Barack Obama et le pape François ont affiché mercredi leur complicité lors d'une visite historique à la Maison-Blanche du souverain pontife, autorité morale, mais aussi allié politique de taille pour le 44e président des États-Unis.

En accueillant le pape dans les jardins de la Maison-Blanche devant plusieurs milliers de personnes, le président Obama a salué son rôle crucial dans le rapprochement engagé entre les États-Unis et Cuba, mais aussi dans la mobilisation internationale pour lutter contre le réchauffement climatique.

M. Obama, qui ne cache pas son admiration pour ce jésuite argentin, dont il a loué la clairvoyance et l'humilité, compte sur son soutien pour ces deux chantiers-clés - Cuba et le climat - à moins de 500 jours de la fin de son second mandat à la présidence des États-Unis.
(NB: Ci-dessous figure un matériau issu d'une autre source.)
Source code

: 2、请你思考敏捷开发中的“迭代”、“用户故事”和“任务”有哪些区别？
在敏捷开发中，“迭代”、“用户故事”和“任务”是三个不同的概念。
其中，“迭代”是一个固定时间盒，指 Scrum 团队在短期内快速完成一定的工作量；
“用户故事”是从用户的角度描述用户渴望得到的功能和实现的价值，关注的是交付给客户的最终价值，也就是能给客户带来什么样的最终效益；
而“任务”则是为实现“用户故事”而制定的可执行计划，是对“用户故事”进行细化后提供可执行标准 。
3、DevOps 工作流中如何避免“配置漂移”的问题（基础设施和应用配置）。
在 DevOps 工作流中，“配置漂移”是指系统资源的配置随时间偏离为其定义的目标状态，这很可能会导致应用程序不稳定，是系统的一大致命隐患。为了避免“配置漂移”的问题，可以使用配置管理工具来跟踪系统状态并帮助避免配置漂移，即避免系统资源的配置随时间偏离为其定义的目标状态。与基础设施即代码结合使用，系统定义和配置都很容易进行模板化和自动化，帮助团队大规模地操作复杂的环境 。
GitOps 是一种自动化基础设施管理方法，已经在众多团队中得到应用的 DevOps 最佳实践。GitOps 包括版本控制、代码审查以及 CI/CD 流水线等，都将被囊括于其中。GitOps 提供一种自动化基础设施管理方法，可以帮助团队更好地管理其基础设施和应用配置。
Dans un discours prononcé sous un ciel bleu, sur les pelouses de la Maison-Blanche, M. Obama a rendu hommage au «message d'espoir» porté par le premier pape argentin de l'histoire, «source d'inspiration pour tant de gens à travers le monde».

«Comme fils d'une famille d'immigrés, je suis heureux d'être un hôte en ce pays, qui a été en grande partie bâti par de semblables familles», lui a répondu le pape dans son discours en anglais, en allusion à la controverse politique sur l'immigration hispanique aux États-Unis.

Quant à la lutte contre le réchauffement climatique, priorité de l'administration Obama, François a également insisté sur l'urgence d'un combat «qui ne peut être laissé à la génération future».

Sur la scène internationale, «nous vous remercions pour (...) votre appel aux nations à résister aux sirènes de la guerre et à résoudre les différends par la voie diplomatique», a lancé M. Obama.

Évoquant le «soutien précieux» du souverain pontife dans le rapprochement historique engagé depuis fin 2014 entre Washington et La Havane, le président a souligné qu'il était porteur d'une «meilleure vie pour le peuple cubain».

La capitale fédérale américaine - happée depuis des mois déjà par les joutes de la présidentielle 2016 - n'a plus d'yeux ces jours-ci que pour ce pape, le premier venant des Amériques, au ton singulier, qui entame une visite de six jours aux États-Unis.

C'est la première fois de sa vie que Jorge Bergoglio est aux États-Unis.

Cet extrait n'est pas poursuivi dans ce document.